Transcript of talk: "How an Itching Troll and a Park Bench Influenced KDE"
KDE Contributor and Developer Conference
Notes taken by: Jonathan Riddell (these are not official KDE material)
More information on the talk can be found here
The organizer of the last conference gave us his best wishes and said how nice it was that the conference was now too big to be held in Nove Hrady because he could have a free summer.
Matthias Kalle Dalheimer had his laptop was stolen in Oslo, but to prove that he held no grudge against Olso the speaker, one of the founders of Qt, was invited from that very city.
The speaker, Eirik Chambe-Eng from Trolltech, showed us the Sharp palmtop computer running a Qt application which impresses the press even if the application is only a JPEG viewer for his slides.
A short history of the Benevolent Trolls
Haavard Nord and Eirik Chambe-Eng started Trolltech after meeting at university in 1998. They shared a passion for programming, starting with connecting their computers by serial port and making a program in assember to let them chat over the link. Eirik was a speedy coder while Naavard was the perfectionist. They consider themselves part of the Turbo Pascal Generation, which was text based and easy to learn.
In 1990 GUI programming came along. Motif, Win32 and Mac Toolbox were horrible to use and had difficult APIs. Eirik and Haavard were working on a project that had to work on Motif, Windows and Mac, and when sitting on a park bench they realised they needed a cross platform display system. Cross platform tools existed but were generally poor and made Motif programming look like good fun; they were also were expensive, so they wanted to scratch the itch and make their own.
In 1994 they started Trolltech and set out to create a multiplatform software development tool. They wanted a Free Software version, but investors thought there were crazy, so Trolltech was self-funded. As a policy the only only hired programmers who were better than themselves., and had no real sales people to begin with so that they could focus on the product. Major development was under GNU/Linux and X11, but dual licensing was very important.
Toolkit development is different from application development and requires another skill set; it takes about 10 times longer to write toolkit code and it will require continuous maintenance.

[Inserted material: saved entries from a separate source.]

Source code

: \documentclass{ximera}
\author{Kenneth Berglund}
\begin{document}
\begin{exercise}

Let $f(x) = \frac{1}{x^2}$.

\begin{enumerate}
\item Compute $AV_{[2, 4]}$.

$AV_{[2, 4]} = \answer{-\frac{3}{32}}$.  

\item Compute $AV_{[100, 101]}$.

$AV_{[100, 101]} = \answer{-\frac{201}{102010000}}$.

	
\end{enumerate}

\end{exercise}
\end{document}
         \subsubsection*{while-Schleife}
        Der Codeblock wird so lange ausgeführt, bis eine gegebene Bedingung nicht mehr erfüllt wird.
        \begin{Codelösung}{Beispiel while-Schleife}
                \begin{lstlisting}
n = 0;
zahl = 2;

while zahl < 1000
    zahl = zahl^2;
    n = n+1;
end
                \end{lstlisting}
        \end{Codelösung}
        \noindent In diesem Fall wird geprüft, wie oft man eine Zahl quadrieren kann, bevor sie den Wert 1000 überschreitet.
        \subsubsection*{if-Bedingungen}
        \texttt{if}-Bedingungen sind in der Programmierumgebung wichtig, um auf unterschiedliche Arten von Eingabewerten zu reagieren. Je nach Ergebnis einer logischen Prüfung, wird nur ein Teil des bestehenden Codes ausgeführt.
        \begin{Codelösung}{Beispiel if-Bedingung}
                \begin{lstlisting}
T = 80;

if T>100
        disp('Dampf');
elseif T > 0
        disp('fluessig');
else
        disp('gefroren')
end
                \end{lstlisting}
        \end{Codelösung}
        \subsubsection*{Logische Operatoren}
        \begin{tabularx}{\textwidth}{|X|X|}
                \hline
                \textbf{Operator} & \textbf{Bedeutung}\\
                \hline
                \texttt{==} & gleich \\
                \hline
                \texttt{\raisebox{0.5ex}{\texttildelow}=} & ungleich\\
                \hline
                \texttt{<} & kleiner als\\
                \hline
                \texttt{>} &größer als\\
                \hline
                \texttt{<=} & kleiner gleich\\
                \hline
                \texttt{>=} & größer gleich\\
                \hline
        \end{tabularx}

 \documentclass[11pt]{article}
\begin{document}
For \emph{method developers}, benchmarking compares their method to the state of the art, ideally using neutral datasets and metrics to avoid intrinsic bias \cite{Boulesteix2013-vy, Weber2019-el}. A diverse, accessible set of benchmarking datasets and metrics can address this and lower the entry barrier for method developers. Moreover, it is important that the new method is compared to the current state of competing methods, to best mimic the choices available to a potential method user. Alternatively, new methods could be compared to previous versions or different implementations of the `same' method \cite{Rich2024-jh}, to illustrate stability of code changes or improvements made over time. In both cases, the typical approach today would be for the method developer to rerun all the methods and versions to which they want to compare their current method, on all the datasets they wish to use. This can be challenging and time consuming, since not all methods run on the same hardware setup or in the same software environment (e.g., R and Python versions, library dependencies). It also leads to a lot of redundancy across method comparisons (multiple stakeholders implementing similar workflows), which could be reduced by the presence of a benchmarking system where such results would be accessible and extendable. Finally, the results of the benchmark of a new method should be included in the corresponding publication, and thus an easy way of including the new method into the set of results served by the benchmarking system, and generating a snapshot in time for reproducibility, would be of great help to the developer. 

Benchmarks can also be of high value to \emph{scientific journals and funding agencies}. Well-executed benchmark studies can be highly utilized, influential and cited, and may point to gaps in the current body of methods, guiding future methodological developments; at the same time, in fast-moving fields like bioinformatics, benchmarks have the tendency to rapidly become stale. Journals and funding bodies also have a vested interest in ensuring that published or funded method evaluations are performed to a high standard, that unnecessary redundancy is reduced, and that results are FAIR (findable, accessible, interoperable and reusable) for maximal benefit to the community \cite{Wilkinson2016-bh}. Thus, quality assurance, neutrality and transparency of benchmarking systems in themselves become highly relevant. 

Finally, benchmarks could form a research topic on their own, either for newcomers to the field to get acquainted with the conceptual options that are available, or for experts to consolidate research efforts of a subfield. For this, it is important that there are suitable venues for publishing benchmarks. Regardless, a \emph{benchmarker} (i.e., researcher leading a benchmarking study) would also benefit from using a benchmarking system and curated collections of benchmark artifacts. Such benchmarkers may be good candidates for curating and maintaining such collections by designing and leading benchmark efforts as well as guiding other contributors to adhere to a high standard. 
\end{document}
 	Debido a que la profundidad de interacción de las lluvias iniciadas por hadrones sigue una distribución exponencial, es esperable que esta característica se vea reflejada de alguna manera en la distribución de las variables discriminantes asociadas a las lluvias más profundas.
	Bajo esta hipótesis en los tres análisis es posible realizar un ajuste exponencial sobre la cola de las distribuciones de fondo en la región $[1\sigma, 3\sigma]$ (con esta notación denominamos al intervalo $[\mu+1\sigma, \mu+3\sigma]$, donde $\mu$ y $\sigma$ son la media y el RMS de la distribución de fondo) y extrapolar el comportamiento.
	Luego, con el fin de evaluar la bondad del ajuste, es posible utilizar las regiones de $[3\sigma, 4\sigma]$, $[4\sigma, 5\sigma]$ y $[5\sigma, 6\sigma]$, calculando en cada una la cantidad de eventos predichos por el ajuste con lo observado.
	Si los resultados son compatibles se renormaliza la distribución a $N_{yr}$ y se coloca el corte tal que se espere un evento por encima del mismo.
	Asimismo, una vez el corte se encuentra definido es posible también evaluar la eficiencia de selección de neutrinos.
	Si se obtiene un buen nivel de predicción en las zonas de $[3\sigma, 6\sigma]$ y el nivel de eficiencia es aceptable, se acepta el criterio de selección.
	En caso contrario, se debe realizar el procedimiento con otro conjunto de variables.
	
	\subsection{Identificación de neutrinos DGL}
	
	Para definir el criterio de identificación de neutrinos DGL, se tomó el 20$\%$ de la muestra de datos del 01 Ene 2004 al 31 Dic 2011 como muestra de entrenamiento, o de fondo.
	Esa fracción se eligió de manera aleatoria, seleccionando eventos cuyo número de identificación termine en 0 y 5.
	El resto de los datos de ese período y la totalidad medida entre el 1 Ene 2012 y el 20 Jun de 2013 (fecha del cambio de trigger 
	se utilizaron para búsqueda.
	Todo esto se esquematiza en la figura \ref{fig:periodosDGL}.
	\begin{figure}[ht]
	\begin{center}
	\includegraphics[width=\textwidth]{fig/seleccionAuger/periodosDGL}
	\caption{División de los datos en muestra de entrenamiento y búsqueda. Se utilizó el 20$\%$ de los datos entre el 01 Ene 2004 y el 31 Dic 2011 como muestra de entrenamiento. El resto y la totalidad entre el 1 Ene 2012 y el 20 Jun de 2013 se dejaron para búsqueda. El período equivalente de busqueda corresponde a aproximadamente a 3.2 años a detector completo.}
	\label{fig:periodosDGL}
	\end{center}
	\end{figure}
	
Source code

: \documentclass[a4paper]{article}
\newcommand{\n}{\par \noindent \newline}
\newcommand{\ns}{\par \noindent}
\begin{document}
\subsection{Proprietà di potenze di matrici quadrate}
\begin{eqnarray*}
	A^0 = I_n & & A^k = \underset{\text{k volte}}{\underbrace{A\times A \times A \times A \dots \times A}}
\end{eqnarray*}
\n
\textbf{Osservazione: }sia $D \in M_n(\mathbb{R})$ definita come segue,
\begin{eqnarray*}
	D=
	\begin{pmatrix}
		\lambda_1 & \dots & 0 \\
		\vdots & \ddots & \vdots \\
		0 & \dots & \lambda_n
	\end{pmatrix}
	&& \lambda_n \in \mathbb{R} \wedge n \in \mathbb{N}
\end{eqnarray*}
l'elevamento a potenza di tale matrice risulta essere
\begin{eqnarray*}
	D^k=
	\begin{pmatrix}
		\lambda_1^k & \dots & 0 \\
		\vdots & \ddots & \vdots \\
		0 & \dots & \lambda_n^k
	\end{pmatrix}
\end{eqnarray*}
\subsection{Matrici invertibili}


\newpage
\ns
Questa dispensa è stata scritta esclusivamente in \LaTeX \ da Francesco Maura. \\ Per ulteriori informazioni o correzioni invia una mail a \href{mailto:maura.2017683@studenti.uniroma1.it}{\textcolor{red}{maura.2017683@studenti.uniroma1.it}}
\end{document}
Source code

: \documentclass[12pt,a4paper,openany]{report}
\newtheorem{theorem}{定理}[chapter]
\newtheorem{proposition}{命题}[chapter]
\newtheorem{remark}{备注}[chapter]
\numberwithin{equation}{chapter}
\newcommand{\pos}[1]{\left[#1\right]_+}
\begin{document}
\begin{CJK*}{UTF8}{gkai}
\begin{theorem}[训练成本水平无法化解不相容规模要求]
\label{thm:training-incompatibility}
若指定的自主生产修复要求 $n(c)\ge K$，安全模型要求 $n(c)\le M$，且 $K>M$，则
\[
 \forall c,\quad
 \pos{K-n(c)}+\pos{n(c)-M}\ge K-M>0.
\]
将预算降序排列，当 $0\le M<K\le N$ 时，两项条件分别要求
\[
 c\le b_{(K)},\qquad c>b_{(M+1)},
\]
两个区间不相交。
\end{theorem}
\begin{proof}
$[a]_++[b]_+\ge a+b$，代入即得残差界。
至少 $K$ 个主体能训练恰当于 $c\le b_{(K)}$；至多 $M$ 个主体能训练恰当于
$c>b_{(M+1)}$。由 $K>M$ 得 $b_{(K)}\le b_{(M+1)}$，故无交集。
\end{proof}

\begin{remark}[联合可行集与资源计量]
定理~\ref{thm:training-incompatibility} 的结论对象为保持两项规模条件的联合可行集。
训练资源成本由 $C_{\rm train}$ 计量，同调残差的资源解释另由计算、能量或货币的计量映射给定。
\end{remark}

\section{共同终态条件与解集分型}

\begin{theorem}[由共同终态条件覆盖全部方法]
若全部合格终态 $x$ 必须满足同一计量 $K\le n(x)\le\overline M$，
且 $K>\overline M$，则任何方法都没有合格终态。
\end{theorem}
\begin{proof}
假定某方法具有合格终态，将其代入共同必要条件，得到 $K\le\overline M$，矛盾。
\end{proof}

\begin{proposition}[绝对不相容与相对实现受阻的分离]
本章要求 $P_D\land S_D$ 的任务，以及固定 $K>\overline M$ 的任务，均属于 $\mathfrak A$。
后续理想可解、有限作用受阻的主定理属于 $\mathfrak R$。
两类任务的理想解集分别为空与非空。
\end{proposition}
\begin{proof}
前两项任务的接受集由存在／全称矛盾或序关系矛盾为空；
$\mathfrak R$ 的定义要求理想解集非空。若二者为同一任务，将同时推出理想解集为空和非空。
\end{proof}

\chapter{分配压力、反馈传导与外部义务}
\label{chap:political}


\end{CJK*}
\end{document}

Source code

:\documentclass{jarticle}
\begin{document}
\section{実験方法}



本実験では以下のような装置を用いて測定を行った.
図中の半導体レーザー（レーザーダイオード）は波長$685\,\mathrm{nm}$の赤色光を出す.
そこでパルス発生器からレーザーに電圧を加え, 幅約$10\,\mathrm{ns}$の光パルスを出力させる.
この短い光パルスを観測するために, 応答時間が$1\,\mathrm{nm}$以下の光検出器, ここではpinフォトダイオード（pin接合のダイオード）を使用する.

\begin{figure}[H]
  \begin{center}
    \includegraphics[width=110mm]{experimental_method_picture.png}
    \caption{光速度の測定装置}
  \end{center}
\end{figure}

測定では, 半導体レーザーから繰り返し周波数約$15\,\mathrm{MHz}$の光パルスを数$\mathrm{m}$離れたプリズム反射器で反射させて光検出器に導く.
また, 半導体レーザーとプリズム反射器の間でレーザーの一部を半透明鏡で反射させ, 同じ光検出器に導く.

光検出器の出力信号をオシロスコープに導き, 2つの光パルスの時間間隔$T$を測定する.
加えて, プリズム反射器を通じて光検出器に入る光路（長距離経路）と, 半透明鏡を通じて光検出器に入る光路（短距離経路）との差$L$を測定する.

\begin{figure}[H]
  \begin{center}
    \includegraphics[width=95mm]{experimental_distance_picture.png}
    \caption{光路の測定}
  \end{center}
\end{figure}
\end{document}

The design principles of Qt are to make it as simple and fast as possible, with focus on perfection to the last detail and API stability. The goal was that anyone with a little C++ knowledge and no Qt experience should be able to read and understand a Qt applicaion, and that Qt should minimize glue code by doing the hard work for the programmer. For sake of perfection they sometimes remove functionality from a release to accommodate the need for fairly regular releases.
Qt 0.6 arrived in 1994, when they were doing consultancy and packaged whatever they had. In 1995 they rewrote the signals code overnight and released version 0.9. Version 1.0 came in September 1996; by 1999, with version 2.0, Qt had unicode; 3.0 came in October 2001 with database and other new features. Qt 4.0 is expect to be released in the first quarter of 2005.
Matthias introduces the Trolls to KDE
In 1996 they started to get strange questions about widget flags from someone called Matthias. Then Matthias posted his famous KDE announcement. Similar messages were very common at the time but most of them did not get further than a webpage. Matthias was different - he had a vision and the ability to solve it, and with Lyx he had a good reputation.
Qt usage in Germany grew quickly in 1997 due to KDE, which made Qt a native toolkit on GNU/Linux, and so Trolltech recruited several KDE people including Matthias. KDE Free Qt Foundation was creted as a response to the license issues in 1997. It was a good way to show support for Free Software. They hired "intellectual property" lawyers to make the contract, who wondered why they were being paid to make a contract saying Trolltech would never stop giving something away for Free!
Trolltech get a lot of feedback from the Free Software developers who outnumber their commercial and proprietary users many times. KDE gets a free high quality toolkit, Trolltech gets mind-share and good product feedback as well as a big showcase for Qt.
0% of these statistics were made up
In a survey sent out to 6,000 Qt license holders (most of them), most customers responded that they had been using it for less than 2 years. Their target markets by OS are Windows first, then X11/GNU/Linux, but they intend to expand the X11/GNU/Linux market, and predict a decline in Windows. Most customers (31%) are in USA, with 23% in Germany, and the UK third with 7%. They provide for a large range of industry segments, but are very popular in electrical design applications.
Applications for sale come from 48% of license holders (1500 software companies), whilst 37% use Qt for in house development. One third of license holders have participated in Free Software projects, whilst 2% don't know if they have or not! 97% would recommend Qt to others; only 1% said no, and 2% didn't know. Trolltech are now the market leader for compiled cross platform development.
They have 4400 customers, 90 employees, 17 nationalities with offices in Norway, US and Australia. They are profitable.
Engineering is split in 2, Qt development is done in Oslo headed by Matthias Ettrich. Qtopia done in Australia.
Qt 4.0 will be backwards compatible, faster, better, smaller, API modernised.